1960年代には、通産省はIBMの参入を遅らせ、電気メーカーを糾合して、IBM互換機を作らせた。
その後も、第5世代コンピューター、シグマ計画など、官民プロジェクトに多額の補助金を投入したが、すべて「失敗」した。
そのいっぽう、日本の社会の本流からはずれたところで三度の飯よりゲームが好きだという人たちがつくったゲームソフトは成功した。
ソフトウエアも、役所が保護した分野は失敗し、役所も大手メーカーも無視した分野が成功した。任天堂やソニーのゲーム部門は、80年代以降にできたので、重厚長大産業のようなピラミッド型組織ではなく、小さな若いソフトハウスの連携によって多様なゲームソフトが開発された。
大事なことは、日本人の持っている創造性を下請け・孫請け型の「ITゼネコン」構造に埋没させないで、自由に発揮させることである。技術者のモチベーションを引き出し、彼らのアイデアをビジネス化して、多様な実験を可能にすることである。そのためには、役所やITゼネコンが退場することが必要である。
明治以来、日本は行政に権限と情報を集中し、民間の資源を総動員して「富国強兵」をめざす国家体制をとってきた。
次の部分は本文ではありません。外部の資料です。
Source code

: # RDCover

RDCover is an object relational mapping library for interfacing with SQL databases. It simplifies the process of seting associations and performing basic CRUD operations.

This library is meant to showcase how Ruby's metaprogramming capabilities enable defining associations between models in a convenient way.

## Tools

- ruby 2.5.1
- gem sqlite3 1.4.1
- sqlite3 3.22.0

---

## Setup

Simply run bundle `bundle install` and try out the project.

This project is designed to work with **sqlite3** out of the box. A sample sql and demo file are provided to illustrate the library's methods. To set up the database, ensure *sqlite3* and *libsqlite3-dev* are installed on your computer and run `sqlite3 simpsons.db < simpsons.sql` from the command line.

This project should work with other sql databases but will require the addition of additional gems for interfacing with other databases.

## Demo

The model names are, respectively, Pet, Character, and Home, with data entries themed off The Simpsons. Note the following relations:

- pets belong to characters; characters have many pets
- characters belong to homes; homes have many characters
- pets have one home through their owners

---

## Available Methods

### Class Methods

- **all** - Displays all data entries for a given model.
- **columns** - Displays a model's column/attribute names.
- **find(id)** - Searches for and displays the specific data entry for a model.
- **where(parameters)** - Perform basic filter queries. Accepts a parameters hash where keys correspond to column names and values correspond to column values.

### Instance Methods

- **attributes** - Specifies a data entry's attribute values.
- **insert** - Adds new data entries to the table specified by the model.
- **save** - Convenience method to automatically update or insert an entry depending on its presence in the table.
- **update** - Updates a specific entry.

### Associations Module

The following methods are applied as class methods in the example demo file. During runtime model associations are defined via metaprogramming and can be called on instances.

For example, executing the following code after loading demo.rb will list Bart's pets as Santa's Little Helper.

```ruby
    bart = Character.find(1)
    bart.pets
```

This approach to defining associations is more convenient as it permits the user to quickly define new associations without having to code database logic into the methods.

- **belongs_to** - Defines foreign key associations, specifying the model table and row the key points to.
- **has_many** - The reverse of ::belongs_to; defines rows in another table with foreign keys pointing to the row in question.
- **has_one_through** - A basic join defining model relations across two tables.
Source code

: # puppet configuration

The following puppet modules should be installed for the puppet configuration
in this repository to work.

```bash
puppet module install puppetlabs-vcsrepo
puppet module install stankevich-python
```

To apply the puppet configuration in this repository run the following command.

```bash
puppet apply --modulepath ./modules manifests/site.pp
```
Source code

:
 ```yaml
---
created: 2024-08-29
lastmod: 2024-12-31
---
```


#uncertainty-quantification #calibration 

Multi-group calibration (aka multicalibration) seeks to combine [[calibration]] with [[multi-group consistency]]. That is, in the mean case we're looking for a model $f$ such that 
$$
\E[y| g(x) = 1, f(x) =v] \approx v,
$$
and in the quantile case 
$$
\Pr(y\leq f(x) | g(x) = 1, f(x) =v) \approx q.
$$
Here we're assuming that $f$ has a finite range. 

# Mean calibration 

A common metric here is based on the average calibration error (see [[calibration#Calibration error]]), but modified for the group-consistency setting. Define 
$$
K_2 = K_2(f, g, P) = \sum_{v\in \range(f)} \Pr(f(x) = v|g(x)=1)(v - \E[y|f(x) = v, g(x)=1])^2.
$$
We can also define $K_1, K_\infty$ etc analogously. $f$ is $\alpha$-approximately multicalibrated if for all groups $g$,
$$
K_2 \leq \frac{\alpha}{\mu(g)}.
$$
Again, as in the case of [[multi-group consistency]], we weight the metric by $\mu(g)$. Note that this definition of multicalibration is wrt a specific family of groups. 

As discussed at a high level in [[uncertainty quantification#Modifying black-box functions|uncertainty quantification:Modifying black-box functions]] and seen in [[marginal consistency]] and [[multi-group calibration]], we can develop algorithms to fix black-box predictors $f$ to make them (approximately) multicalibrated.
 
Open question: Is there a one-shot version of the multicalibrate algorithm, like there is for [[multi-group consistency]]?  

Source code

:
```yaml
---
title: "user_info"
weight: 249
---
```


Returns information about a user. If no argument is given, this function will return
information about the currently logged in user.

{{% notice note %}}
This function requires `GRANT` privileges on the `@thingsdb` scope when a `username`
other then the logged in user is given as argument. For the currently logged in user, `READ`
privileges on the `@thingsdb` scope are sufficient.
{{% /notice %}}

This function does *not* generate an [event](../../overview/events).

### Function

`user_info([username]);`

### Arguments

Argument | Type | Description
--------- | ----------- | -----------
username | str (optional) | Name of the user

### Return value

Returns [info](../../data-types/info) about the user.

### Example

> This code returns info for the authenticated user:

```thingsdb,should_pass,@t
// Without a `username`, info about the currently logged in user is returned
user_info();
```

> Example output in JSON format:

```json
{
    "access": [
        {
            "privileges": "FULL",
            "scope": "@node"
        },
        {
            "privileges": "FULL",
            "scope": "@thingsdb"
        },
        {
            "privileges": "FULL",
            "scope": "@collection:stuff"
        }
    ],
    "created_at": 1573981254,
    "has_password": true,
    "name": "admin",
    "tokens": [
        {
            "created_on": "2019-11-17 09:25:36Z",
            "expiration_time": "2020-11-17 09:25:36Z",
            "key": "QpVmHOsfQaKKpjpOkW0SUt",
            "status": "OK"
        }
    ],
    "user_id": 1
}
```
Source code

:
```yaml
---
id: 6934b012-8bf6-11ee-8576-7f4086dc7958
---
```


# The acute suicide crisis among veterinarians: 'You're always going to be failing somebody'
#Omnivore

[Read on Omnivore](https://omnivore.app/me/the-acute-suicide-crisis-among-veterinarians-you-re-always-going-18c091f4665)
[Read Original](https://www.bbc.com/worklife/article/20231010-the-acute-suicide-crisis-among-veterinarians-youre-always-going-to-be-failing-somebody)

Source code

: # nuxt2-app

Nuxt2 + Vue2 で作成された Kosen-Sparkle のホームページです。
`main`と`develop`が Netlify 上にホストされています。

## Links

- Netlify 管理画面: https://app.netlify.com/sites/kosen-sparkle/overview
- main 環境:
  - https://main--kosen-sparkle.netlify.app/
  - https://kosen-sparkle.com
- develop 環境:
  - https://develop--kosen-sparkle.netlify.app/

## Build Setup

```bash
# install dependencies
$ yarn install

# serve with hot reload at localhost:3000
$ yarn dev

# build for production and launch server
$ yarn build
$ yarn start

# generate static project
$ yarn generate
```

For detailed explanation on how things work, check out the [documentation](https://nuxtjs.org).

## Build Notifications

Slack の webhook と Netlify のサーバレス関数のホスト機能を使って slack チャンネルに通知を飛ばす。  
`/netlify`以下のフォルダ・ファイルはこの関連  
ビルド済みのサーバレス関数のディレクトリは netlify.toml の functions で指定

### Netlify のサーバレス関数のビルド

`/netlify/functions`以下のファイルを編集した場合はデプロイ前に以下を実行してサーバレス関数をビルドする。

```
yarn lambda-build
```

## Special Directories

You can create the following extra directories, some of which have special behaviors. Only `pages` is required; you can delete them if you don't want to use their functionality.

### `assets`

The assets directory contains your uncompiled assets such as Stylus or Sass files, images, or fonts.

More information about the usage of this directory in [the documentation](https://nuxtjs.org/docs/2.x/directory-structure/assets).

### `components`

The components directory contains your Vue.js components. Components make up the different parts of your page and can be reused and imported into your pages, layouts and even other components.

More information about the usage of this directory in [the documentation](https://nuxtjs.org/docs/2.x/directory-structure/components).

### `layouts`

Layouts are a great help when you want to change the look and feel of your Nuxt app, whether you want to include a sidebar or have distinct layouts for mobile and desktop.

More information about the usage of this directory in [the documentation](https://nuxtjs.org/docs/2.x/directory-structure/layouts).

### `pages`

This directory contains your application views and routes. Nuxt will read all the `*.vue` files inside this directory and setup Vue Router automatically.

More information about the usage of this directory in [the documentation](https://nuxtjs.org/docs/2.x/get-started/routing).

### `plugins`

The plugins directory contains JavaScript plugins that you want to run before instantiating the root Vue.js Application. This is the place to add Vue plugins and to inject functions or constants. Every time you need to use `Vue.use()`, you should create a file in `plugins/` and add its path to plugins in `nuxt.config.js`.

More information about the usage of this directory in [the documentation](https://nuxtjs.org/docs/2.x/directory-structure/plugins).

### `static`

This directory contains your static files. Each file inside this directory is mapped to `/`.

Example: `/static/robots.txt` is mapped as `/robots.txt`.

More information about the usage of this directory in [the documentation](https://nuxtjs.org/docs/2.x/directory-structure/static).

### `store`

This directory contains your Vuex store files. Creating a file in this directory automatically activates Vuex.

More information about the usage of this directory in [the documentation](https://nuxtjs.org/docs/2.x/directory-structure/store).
こうした集権的な統治機構は、追いつき型近代化の局面では一定の効果を上げたが、民間企業だけで問題を解決することを妨げてきた。
霞ヶ関には、いまだに富国強兵の遺伝子が強く残っている。このような「国のかたち」を見直し、資本市場や司法改革によって、問題を民間で分権的に解決する制度設計を行なうことが日本の課題である。経済産業省が音頭をとって「産業政策」を推進するのはやめたらどうかというのが、著者の意見である。しかし、著者も言っているように、役所の力が弱くなるような改革を官僚自身が行うことは困難であろう。
(注)ITゼネコン
公的なコンピューター・システムの受注額の4分の3は、わずか6社で占められ、こうした企業は、建設業のゼネコンとくらべて、「ITゼネコン」と呼ばれている。